El inspector siguió dándole información.

— Trabajaba en la misma empresa que su esposa. Hacía dos años que había venido trasladado a la oficina de España. Mire esta foto — dijo el inspector, al tiempo que sacaba del cajón de su mesa una foto del cadáver—, ¿lo reconoce?

— ¿Es la misma persona que yo había identificado? —  preguntó Juan con cara de asombro

— La misma, sí señor — respondió el inspector con un cierto retintín

— ¿Estaba metido en asuntos turbios, quizás? ¿Un ajuste de cuentas?

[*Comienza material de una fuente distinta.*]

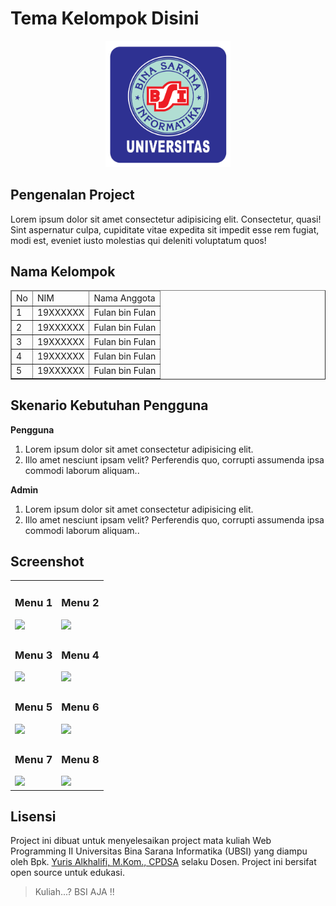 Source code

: # Tema Kelompok Disini

<p align="center"><img src="Logo_UBSI.png" width="200" alt="Logo UBSI"></p>


## Pengenalan Project

Lorem ipsum dolor sit amet consectetur adipisicing elit. Consectetur, quasi! Sint aspernatur culpa, cupiditate vitae expedita sit impedit esse rem fugiat, modi est, eveniet iusto molestias qui deleniti voluptatum quos!

## Nama Kelompok
<table border="1">
  <thead>
    <tr>
      <td>No</td>
      <td>NIM</td>
      <td>Nama Anggota</td>
    </tr>
  <thead>
  <tbody>
    <tr>
      <td>1</td>
      <td>19XXXXXX</td>
      <td>Fulan bin Fulan</td>
    </tr>
    <tr>
      <td>2</td>
      <td>19XXXXXX</td>
      <td>Fulan bin Fulan</td>
    </tr>
    <tr>
      <td>3</td>
      <td>19XXXXXX</td>
      <td>Fulan bin Fulan</td>
    </tr>
    <tr>
      <td>4</td>
      <td>19XXXXXX</td>
      <td>Fulan bin Fulan</td>
    </tr>
    <tr>
      <td>5</td>
      <td>19XXXXXX</td>
      <td>Fulan bin Fulan</td>
    </tr>
  </tbody>
</table>

## Skenario Kebutuhan Pengguna
<strong>Pengguna</strong>
<ol>
<li>Lorem ipsum dolor sit amet consectetur adipisicing elit.</li>
<li>Illo amet nesciunt ipsam velit? Perferendis quo, corrupti assumenda ipsa commodi laborum aliquam..</li>
</ol>

<strong>Admin</strong>
<ol>
<li>Lorem ipsum dolor sit amet consectetur adipisicing elit.</li>
<li>Illo amet nesciunt ipsam velit? Perferendis quo, corrupti assumenda ipsa commodi laborum aliquam..</li>
</ol>
<!-- Sesuaikan dengan hak akses dari project masing-masing kelompok -->

## Screenshot
<table width="100%">
<tr>
<td><h3 align="center">Menu 1</h3><img src="folder/image1.jpg"></td>
<td><h3 align="center">Menu 2</h3><img src="folder/image2.jpg"></td>
</tr>
<tr>
<td><h3 align="center">Menu 3</h3><img src="folder/image3.jpg"></td>
<td><h3 align="center">Menu 4</h3><img src="folder/image4.jpg"></td>
</tr>
<tr>
<td><h3 align="center">Menu 5</h3><img src="folder/image5.jpg"></td>
<td><h3 align="center">Menu 6</h3><img src="folder/image6.jpg"></td>
</tr>
<tr>
<td><h3 align="center">Menu 7</h3><img src="folder/image7.jpg"></td>
<td><h3 align="center">Menu 8</h3><img src="folder/image8.jpg"></td>
</tr>
</table>

## Lisensi

Project ini dibuat untuk menyelesaikan project mata kuliah Web Programming II Universitas Bina Sarana Informatika (UBSI) yang diampu oleh Bpk. <a href="https://github.com/yuris60">Yuris Alkhalifi, M.Kom., CPDSA</a> selaku Dosen. Project ini bersifat open source untuk edukasi.
<!-- Kalian boleh mengubah bentuk lisensi ini sesuai kesepakatan kelompok apakah akan bersifat open source atau tidak -->
<blockquote>Kuliah...? BSI AJA !!</blockquote>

— No, no hay ningún ajuste de cuentas —  respondió el inspector algo desabrido—. Entonces, ¿no lo conocía?

— Para nada

El policía se quedó en silencio mirándolo fijamente. Parecía estar valorando al hombre que tenía sentado frente a él o quizás tratando de decidir hasta dónde debía informarle. Por fin, habló de nuevo.

— El hombre no estaba solo. Con él se encontraba otra persona

— No entiendo — dijo Juan al ver que su interlocutor se había quedado callado

— ¿No se imagina quién podría ser?

—  No

— Era una mujer. ¿Alguna idea?

— Mire, inspector, no sé a qué viene tanta pregunta y tanta adivinanza. Le ruego que me diga de una vez de qué va todo esto, qué hago yo aquí y qué tengo que ver con ese hombre

— Era su mujer

— ¿Cómo?

— Su mujer, Ana. Estaba en la casa de ese hombre, muerta también — el inspector parecía haber perdido la paciencia— . Pero, eso ya lo sabía, ¿verdad?

— ¿Muerta? ¿Ana? ¿Saber…? Cómo iba a saber nada de eso. ¿Qué hacía Ana en aquella casa? Se supone que estaba en Barcelona por trabajo.

El inspector se quedó callado. Observaba cómo Juan se mesaba los cabellos y se revolvía en la silla, hacía ademán de levantarse y se desplomaba de nuevo.

— Es usted bueno, muy bueno — habló de nuevo el inspector— , nunca había tenido delante a nadie como usted, y le aseguro que he tenido a muchos delincuentes sentados delante de mí.

— Oiga, usted no tiene der…

— Cállese — lo interrumpió el policía con gesto autoritario y un tono de voz que no admitía réplica—. Vamos a conseguir las pruebas para sentarlo delante de un juez y que pueda condenarlo como se merece. Ahora puede irse, pero esta tarde lo quiero aquí con un abogado, si no lo trae le pondremos uno de oficio.

Juan se levantó. Parecía un hombre aplastado por un gran peso. Comenzó a caminar lentamente hacia la salida.

— Juan — lo llamó el inspector, y, cuando se dio media vuelta para mirarlo, añadió: — voy estar encima de ti todo el tiempo que haga falta. Siempre habrá alguien observándote, esperando a que cometas un error. No estarás tranquilo ni un solo minuto del resto de tu vida. Tenlo presente.

— No me minusvalore, inspector — respondió Juan, mientras reiniciaba su camino hacia la salida.